◆ PROBLEM TO SOLVE ◆
The word "questions" may appear in some lines of the data; copy every such line.

BEGIN PROVIDED ENTRIES

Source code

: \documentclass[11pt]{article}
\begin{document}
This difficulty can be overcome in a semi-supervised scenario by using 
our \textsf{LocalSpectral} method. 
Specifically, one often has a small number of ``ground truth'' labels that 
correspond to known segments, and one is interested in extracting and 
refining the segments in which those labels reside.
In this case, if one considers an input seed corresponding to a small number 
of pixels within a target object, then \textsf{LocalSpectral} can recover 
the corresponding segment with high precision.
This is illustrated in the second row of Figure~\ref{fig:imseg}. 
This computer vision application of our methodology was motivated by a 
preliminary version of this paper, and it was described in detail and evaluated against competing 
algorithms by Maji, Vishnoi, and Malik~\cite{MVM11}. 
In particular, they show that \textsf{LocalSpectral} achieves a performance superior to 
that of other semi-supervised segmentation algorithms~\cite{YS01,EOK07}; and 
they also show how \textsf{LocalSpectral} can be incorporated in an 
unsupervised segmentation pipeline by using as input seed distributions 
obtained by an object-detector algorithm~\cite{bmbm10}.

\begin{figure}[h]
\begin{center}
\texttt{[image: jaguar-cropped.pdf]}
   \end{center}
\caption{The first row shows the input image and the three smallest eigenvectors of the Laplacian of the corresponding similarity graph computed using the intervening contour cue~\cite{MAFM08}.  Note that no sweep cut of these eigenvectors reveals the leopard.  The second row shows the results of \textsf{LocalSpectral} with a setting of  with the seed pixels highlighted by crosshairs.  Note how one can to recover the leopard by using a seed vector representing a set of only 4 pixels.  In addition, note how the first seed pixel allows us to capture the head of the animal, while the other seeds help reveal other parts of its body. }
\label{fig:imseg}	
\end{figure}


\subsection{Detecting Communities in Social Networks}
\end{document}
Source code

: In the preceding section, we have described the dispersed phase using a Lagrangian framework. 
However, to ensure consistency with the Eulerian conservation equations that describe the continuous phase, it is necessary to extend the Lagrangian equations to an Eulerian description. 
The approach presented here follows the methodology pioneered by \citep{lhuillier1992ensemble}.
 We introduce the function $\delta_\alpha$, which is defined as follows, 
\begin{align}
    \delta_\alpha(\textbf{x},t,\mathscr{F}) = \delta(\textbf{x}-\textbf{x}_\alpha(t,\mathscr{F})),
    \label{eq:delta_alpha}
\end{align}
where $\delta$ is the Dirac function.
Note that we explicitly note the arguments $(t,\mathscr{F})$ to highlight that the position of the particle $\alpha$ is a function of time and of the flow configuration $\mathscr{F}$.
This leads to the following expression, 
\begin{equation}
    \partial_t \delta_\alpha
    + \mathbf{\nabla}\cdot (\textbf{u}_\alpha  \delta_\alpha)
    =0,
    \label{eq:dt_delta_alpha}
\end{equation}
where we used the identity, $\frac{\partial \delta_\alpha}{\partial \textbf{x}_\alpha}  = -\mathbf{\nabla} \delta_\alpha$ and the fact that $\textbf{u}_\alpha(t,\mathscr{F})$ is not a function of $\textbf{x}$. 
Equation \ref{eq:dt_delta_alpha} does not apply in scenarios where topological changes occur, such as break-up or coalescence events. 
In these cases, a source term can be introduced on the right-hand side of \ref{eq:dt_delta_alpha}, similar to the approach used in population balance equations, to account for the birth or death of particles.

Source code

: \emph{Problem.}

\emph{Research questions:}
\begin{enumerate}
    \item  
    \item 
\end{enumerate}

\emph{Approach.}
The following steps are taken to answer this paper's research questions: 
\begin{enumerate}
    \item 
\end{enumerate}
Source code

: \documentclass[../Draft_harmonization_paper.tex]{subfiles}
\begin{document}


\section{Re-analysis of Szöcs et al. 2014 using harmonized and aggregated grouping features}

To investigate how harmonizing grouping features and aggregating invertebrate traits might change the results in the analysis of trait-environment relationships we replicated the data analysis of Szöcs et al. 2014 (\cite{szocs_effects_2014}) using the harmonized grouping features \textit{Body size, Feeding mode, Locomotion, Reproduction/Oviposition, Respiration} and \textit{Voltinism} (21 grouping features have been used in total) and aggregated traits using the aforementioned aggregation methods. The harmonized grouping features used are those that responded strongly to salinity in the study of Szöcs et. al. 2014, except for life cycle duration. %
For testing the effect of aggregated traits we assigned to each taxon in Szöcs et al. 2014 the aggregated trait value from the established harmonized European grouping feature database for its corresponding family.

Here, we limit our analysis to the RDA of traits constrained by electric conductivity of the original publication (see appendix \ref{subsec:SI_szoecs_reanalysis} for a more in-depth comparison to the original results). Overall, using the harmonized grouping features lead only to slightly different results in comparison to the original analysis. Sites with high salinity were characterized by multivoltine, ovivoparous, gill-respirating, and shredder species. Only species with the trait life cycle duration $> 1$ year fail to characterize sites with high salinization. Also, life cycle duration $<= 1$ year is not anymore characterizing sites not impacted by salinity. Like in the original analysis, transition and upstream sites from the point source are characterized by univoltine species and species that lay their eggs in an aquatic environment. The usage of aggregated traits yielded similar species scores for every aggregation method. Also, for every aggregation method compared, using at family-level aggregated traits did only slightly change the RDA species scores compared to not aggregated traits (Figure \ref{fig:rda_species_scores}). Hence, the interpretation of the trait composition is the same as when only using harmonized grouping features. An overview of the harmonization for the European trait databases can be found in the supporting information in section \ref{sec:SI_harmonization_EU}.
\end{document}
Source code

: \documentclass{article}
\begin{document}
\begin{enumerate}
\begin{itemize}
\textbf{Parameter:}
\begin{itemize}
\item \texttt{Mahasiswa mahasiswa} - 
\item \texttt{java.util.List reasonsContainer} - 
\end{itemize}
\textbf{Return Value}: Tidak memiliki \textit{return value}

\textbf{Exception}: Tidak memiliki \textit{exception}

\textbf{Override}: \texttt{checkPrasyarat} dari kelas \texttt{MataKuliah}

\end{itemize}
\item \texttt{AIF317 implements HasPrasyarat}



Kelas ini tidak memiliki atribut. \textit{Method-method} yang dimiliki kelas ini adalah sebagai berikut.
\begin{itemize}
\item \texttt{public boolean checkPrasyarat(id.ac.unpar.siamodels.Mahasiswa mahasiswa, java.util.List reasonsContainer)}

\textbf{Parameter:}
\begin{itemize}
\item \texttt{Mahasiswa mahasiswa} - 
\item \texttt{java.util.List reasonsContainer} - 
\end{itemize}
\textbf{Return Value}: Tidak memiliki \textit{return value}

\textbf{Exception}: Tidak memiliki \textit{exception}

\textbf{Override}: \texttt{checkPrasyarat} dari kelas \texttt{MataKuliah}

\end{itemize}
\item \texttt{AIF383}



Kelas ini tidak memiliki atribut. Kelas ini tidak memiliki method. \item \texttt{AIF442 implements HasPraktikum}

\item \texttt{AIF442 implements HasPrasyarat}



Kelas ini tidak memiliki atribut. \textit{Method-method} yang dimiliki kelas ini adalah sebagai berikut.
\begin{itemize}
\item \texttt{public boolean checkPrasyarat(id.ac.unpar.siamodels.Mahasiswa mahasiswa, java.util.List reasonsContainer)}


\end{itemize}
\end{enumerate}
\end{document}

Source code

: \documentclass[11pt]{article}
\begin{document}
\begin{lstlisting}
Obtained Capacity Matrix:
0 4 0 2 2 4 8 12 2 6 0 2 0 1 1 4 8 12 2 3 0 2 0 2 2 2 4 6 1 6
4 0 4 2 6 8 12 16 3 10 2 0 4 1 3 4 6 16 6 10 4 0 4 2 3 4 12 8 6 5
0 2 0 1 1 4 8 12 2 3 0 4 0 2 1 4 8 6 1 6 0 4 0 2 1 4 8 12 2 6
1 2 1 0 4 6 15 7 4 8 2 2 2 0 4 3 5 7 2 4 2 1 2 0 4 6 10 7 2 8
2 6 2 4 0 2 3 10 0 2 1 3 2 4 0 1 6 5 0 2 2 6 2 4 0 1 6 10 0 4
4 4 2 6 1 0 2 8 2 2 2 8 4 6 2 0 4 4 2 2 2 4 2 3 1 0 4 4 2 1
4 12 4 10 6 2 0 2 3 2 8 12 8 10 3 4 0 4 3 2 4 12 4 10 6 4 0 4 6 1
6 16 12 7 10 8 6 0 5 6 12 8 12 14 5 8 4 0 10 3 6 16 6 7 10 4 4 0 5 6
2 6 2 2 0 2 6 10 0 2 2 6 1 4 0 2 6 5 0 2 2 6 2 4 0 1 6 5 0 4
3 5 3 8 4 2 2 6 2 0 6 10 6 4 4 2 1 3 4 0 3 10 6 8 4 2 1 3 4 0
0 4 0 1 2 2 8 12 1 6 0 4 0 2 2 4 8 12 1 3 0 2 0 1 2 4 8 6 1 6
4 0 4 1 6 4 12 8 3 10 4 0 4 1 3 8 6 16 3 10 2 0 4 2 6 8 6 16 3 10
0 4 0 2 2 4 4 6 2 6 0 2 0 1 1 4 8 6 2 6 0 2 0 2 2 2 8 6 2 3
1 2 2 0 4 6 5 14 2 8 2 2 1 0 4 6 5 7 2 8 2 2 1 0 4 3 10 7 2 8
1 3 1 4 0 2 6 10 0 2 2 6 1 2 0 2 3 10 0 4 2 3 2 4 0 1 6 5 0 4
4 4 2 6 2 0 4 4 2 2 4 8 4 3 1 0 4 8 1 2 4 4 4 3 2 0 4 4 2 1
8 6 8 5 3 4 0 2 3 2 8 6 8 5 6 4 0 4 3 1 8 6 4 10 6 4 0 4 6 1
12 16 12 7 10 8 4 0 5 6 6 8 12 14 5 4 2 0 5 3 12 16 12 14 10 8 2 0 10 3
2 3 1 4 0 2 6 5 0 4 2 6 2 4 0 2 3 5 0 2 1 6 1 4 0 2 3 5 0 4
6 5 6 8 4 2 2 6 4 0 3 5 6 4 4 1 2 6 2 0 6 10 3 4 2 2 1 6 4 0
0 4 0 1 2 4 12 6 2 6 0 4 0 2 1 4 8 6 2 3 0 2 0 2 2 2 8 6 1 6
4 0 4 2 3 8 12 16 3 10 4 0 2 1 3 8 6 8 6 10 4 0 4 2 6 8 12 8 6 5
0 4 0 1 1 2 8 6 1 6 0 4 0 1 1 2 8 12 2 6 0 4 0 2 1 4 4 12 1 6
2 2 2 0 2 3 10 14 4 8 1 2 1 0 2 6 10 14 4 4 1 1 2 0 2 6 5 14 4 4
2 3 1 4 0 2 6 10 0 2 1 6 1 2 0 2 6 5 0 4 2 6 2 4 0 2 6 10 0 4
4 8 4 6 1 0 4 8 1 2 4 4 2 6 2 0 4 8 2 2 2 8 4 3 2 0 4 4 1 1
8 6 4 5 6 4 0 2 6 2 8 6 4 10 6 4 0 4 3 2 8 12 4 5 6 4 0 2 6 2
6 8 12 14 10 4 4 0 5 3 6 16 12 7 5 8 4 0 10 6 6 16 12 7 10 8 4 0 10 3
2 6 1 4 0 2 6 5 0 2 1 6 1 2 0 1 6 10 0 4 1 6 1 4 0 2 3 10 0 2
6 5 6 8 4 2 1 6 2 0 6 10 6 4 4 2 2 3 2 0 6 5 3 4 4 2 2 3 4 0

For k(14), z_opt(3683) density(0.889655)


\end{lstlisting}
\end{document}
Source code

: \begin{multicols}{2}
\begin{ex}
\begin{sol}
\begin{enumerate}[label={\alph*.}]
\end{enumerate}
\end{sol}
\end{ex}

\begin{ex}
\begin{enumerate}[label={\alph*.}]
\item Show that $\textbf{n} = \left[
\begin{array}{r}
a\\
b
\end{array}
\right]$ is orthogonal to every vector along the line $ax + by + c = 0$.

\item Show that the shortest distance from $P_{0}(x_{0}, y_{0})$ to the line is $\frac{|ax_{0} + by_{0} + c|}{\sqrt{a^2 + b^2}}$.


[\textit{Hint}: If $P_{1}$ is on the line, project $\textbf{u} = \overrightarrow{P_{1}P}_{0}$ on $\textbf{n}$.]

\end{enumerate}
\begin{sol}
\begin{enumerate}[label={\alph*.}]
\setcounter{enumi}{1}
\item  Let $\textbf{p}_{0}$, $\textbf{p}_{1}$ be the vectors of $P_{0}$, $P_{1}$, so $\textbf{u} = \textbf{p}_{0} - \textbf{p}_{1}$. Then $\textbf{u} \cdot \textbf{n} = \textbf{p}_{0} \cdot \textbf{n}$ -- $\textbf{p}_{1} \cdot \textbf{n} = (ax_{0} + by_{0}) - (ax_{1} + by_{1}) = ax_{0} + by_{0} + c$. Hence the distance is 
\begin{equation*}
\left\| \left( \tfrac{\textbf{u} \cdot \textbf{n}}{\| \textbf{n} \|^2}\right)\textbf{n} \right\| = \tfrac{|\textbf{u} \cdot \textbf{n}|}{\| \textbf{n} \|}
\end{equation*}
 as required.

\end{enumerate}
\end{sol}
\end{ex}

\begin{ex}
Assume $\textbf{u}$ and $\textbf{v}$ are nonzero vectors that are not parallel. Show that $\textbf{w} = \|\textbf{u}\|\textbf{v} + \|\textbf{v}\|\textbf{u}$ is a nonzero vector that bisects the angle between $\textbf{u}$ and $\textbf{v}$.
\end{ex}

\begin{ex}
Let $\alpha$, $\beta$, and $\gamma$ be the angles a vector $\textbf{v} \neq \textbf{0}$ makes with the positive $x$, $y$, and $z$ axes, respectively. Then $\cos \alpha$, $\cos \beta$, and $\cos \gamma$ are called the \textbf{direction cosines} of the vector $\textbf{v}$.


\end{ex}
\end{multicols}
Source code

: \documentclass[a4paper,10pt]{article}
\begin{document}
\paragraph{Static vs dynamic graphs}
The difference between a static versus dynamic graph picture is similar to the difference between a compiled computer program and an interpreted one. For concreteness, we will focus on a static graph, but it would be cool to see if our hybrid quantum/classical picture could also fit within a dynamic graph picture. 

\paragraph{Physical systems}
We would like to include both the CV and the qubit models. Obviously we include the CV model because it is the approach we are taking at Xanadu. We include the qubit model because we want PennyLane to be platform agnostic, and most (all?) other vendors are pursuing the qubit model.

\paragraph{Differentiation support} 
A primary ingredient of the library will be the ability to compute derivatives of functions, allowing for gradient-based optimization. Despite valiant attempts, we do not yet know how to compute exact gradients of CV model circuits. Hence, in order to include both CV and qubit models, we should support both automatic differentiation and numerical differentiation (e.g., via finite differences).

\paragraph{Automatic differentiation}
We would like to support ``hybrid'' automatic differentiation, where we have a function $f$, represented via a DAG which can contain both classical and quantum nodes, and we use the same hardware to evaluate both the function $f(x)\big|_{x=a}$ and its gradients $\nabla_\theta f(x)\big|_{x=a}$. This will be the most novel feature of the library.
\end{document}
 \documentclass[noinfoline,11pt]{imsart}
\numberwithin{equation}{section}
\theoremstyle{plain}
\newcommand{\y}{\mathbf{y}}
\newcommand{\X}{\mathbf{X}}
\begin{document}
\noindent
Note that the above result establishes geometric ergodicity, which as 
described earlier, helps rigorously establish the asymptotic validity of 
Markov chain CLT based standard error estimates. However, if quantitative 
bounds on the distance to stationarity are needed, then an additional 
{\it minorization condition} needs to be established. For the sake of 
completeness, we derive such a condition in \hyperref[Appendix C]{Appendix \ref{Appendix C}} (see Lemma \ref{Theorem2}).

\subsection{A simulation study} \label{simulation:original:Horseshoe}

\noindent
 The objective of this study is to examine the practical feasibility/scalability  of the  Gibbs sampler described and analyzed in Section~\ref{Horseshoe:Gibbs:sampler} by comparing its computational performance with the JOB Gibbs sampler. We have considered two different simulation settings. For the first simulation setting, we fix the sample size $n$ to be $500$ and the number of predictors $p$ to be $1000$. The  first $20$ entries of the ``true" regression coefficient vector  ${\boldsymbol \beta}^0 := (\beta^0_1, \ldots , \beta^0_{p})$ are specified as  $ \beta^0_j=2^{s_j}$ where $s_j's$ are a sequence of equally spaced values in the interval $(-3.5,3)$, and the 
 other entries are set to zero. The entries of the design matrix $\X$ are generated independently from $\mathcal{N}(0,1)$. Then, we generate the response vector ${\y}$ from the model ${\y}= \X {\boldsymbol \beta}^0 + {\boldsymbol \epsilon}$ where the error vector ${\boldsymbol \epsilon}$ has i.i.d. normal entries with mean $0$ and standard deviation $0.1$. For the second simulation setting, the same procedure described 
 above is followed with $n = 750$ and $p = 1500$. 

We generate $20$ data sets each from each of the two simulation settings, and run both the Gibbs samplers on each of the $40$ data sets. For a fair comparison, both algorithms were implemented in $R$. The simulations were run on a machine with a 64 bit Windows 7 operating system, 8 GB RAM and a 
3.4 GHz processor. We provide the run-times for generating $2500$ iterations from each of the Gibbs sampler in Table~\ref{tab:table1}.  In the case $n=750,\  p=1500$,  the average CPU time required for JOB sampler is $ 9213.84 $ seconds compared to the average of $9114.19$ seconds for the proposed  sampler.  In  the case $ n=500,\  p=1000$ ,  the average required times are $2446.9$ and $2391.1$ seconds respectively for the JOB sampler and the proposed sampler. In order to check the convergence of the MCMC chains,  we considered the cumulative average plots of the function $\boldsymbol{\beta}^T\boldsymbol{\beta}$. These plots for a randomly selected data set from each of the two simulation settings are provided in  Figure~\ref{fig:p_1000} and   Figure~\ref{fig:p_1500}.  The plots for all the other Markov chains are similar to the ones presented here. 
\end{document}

END PROVIDED ENTRIES

◆ OUTPUT FOR THIS EXERCISE ◆
\emph{Research questions:}
The following steps are taken to answer this paper's research questions: 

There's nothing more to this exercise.